After high school, I moved back to Rhode Island, and attended the University of Massachusetts at Dartmouth for a BFA in Sculpture. I then earned a MFA in Ceramics from Cranbrook Academy of the Arts. Over the next ten years, I owned a decorative painting business and set up a studio in North Dartmouth, Massachusetts.
I got married and had two children, along with building and running a non-profit community art center. Meanwhile, I collaborated on performance/installations at MIT-Media Lab, Boston Center for the Arts, Ohio State University, and Artists Space in New York City. In 1994 we moved to find better employment opportunities, and in 1998 I began teaching art at Presbyterian College in South Carolina where I continue to teach sculpture and drawing.
I have since gotten divorced, and been fortunate enough to find, without looking, a life partner who encourages me to pursue my art career. My days are tightly balanced between my own studio work, art business, and teaching.
No matter the medium, my approach and art-making techniques have always been to push the boundaries of thought and perception through inventive forms, concepts, and materials.
Meaningful play is an ongoing goal for me, but I also think that purpose is important. I suppose that my art, and my life’s purpose, is to create visual poetry that connects universal energies. These energies are not easy to visualize, vocalize, or comprehend, but are consistently felt.

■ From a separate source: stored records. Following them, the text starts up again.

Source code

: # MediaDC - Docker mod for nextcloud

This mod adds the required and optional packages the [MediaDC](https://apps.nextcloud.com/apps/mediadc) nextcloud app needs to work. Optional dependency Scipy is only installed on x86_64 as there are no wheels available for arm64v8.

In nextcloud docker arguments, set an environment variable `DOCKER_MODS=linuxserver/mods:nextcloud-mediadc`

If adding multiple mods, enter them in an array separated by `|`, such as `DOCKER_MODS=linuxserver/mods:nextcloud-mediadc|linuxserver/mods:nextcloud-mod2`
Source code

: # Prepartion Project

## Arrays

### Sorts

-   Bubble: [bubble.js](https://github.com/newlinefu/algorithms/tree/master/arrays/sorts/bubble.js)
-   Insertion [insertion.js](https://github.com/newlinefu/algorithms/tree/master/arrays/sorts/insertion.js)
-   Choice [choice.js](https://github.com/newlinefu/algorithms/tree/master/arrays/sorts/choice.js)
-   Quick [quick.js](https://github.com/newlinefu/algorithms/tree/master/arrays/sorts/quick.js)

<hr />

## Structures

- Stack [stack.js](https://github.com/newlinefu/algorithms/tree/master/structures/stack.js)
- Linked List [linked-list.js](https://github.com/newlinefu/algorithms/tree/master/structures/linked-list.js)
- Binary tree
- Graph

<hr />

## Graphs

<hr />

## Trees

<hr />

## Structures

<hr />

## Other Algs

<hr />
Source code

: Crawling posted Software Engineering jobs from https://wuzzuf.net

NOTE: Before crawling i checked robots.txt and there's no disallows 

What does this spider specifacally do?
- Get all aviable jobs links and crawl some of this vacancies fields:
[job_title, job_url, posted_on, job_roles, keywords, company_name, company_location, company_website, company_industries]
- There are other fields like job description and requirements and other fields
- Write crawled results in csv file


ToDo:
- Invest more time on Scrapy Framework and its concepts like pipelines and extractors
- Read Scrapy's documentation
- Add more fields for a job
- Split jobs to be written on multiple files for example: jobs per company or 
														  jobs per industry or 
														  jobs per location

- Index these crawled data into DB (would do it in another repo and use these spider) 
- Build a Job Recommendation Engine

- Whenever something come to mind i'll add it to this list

My work is also a spiritual endeavor. I was raised in a devoutly religious household, but I never felt a spiritual connection in a “religious” way until I discovered how it felt to create art. The act of creating art enlightened me. Art is spiritual; it connects me to the universe, and to its energies that are otherwise unapparent.
Once we finish renovating my new studio, which is a 10,000 square foot historic warehouse, I have ideas for paintings/drawings on large constructed panels. Others are unresolved mixed-media sculptures, and still others are larger sculptures that will be part of my current series entitled “Genes & Chromosomes,” which consists of my ever evolving organomorphic energy forms.
I am at the point in my artistic career where each work of art becomes an inspiration for the next, so I am mostly motivated by the ongoing process of making artworks. I think it is important for artists to continually sift through new information, which may or may not then filter its way into their art.
I enjoy a wide array of topics, some of which include: the natural sciences, astronomy, the human condition, and topics pertaining to the origin of life.